Gel Nail Lamps: UV vs LED | How to know which one to buy?

Curing units, is there a universal one that cures all gels? Should you buy one for every brand you own? 

The answer to those questions and more are coming up in today’s Episode #4 of our current Japanese Gel Fundamentals Series.

Lets begin.

Greetings and welcome back, if you are new here I am Paola and I help current and aspiring gel nail stylists become thriving entrepreneurs by mastering all of their gel nail services using soft gel only. If this sounds like a niche you’d like to learn more about, then do consider subscribing.

So this topic of curing units is slightly controversial. The experts say Yes, you need to use the lamp that is sold by the brand of products you use. The nail tech on the other hand is like well I use a number of brands, and the DIYER says I use a ton of different brands and I also don’t want to spend over $50 on one…

So what do you do? Yes, you!

Here’s what I do, and what I recommend those who contact me to do also.

Let me go on this tangent a little bit before our curing unit talk. It’s super beneficial.

First and foremost… please, please, please narrow the amount of brands you use. YOU HAVE TO. This will not only save you money but also headaches trying to troubleshoot what went wrong in your application with all the different variables of mixing brands.

And if you’re a licensed nail tech, you’re supposed to keep Safety Data Sheets for all of the products you use. Can you imagine the work putting all of those togethers and then imagine the thick binder of SDS you’ll have to collect? 

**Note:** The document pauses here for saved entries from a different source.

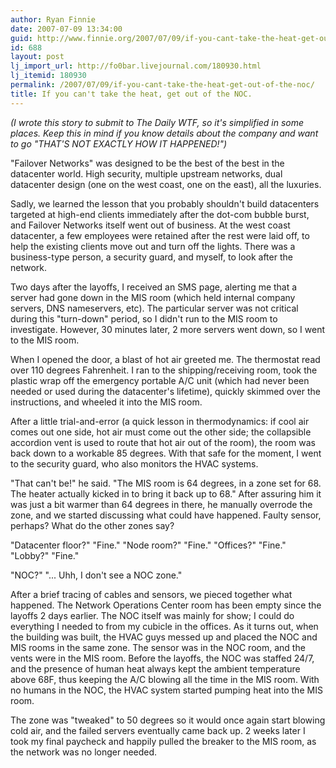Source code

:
 ```yaml
---
author: Ryan Finnie
date: 2007-07-09 13:34:00
guid: http://www.finnie.org/2007/07/09/if-you-cant-take-the-heat-get-out-of-the-noc/
id: 688
layout: post
lj_import_url: http://fo0bar.livejournal.com/180930.html
lj_itemid: 180930
permalink: /2007/07/09/if-you-cant-take-the-heat-get-out-of-the-noc/
title: If you can't take the heat, get out of the NOC.
---
```

_(I wrote this story to submit to The Daily WTF, so it's simplified in some places. Keep this in mind if you know details about the company and want to go "THAT'S NOT EXACTLY HOW IT HAPPENED!")_

"Failover Networks" was designed to be the best of the best in the datacenter world. High security, multiple upstream networks, dual datacenter design (one on the west coast, one on the east), all the luxuries.

Sadly, we learned the lesson that you probably shouldn't build datacenters targeted at high-end clients immediately after the dot-com bubble burst, and Failover Networks itself went out of business. At the west coast datacenter, a few employees were retained after the rest were laid off, to help the existing clients move out and turn off the lights. There was a business-type person, a security guard, and myself, to look after the network.

Two days after the layoffs, I received an SMS page, alerting me that a server had gone down in the MIS room (which held internal company servers, DNS nameservers, etc). The particular server was not critical during this "turn-down" period, so I didn't run to the MIS room to investigate. However, 30 minutes later, 2 more servers went down, so I went to the MIS room.

When I opened the door, a blast of hot air greeted me. The thermostat read over 110 degrees Fahrenheit. I ran to the shipping/receiving room, took the plastic wrap off the emergency portable A/C unit (which had never been needed or used during the datacenter's lifetime), quickly skimmed over the instructions, and wheeled it into the MIS room.

After a little trial-and-error (a quick lesson in thermodynamics: if cool air comes out one side, hot air must come out the other side; the collapsible accordion vent is used to route that hot air out of the room), the room was back down to a workable 85 degrees. With that safe for the moment, I went to the security guard, who also monitors the HVAC systems.

"That can't be!" he said. "The MIS room is 64 degrees, in a zone set for 68. The heater actually kicked in to bring it back up to 68." After assuring him it was just a bit warmer than 64 degrees in there, he manually overrode the zone, and we started discussing what could have happened. Faulty sensor, perhaps? What do the other zones say?

"Datacenter floor?" "Fine." "Node room?" "Fine." "Offices?" "Fine." "Lobby?" "Fine."

"NOC?" "... Uhh, I don't see a NOC zone."

After a brief tracing of cables and sensors, we pieced together what happened. The Network Operations Center room has been empty since the layoffs 2 days earlier. The NOC itself was mainly for show; I could do everything I needed to from my cubicle in the offices. As it turns out, when the building was built, the HVAC guys messed up and placed the NOC and MIS rooms in the same zone. The sensor was in the NOC room, and the vents were in the MIS room. Before the layoffs, the NOC was staffed 24/7, and the presence of human heat always kept the ambient temperature above 68F, thus keeping the A/C blowing all the time in the MIS room. With no humans in the NOC, the HVAC system started pumping heat into the MIS room.

The zone was "tweaked" to 50 degrees so it would once again start blowing cold air, and the failed servers eventually came back up. 2 weeks later I took my final paycheck and happily pulled the breaker to the MIS room, as the network was no longer needed.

And here is the thing… I think it is absolutely wonderful to be selective. When you are, you’re also sending a message to brand manufacturers that they need to earn your business. You’re saying… Hey, I don’t buy into it all so easy. How is your product different? Why should I buy it?

My recommendation?

Use no more than 3 brands! (For some this may really be the easiest thing to do as they only have a brand or 2 their interested in, and for others it may be a tough decision. (Kind of like choosing a nail color, lol)…

OK, and out of those 3 brands choose the 1 whose clear gels you will be using regularly. 

For instance, say you chose Leafgel as your main brand for clear gels, then you can use color gels from any one of 3 similar brands. Since I stick to soft potted gel, then my colors can come from Leafgel, Kokoist, or Vetro.

If you’re not sure which brand of clear gel to start with… literally just pick one,use it for 1 or 3 months. If you’re a busy or fully booked nail tech you can figure out which one worked best for you in a month’s time. But if you’re DIY or just filling up your books then feel-out your clear gel of choice for about 3 months and decide if you want to test out a different brand.

What you don’t want to do is try a brand once and say, it sucked, I didn’t like it. Always give things a fair shot before moving on, It’s life right?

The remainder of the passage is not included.